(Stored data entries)

[Start of Attachment]

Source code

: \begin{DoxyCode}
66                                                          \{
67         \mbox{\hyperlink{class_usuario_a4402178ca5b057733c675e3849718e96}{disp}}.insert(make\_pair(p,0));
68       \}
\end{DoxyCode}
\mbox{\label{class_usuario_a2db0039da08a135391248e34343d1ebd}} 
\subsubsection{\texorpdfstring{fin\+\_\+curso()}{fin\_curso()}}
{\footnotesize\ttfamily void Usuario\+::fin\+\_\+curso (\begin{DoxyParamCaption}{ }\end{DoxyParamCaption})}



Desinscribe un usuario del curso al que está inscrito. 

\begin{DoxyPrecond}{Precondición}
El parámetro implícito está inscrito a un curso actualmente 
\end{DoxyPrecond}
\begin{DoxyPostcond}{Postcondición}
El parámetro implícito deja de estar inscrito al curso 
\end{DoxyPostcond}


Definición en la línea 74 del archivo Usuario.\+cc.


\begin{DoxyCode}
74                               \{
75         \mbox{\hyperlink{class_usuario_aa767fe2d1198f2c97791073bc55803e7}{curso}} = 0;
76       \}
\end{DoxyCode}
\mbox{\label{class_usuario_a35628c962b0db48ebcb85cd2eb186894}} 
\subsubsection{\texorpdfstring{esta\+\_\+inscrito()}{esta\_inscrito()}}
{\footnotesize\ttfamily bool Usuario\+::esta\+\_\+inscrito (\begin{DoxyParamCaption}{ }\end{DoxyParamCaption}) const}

[End of Attachment]
[Start of Attachment]

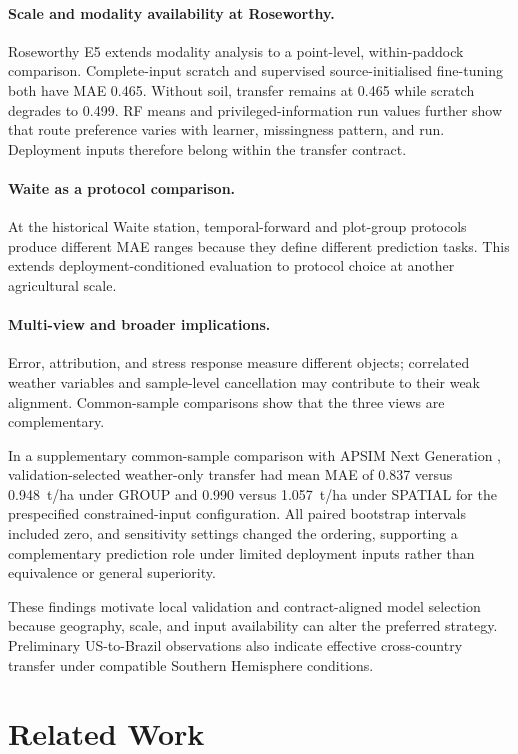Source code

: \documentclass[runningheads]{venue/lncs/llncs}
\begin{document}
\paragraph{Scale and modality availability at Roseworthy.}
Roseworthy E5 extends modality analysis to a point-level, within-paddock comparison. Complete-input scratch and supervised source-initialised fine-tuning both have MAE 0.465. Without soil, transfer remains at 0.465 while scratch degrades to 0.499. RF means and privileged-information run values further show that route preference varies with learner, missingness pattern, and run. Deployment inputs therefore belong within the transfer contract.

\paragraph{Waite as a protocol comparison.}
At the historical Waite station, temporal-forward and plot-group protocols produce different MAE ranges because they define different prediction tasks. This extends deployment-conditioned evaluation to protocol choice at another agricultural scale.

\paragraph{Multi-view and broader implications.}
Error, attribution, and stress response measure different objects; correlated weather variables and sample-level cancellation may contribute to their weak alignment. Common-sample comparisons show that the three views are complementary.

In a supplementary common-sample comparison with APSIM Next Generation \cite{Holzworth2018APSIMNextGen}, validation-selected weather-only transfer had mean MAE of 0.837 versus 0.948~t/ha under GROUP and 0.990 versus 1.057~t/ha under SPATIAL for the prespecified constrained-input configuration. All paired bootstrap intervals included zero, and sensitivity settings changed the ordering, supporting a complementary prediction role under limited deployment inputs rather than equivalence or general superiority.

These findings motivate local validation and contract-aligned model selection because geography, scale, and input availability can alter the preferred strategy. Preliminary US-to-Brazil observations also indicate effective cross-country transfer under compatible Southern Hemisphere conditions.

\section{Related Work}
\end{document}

[End of Attachment]

What you are asked to do => Every line in the data above that contains "Waite" needs to be copied.

Answer section =>
\paragraph{Waite as a protocol comparison.}
At the historical Waite station, temporal-forward and plot-group protocols produce different MAE ranges because they define different prediction tasks. This extends deployment-conditioned evaluation to protocol choice at another agricultural scale.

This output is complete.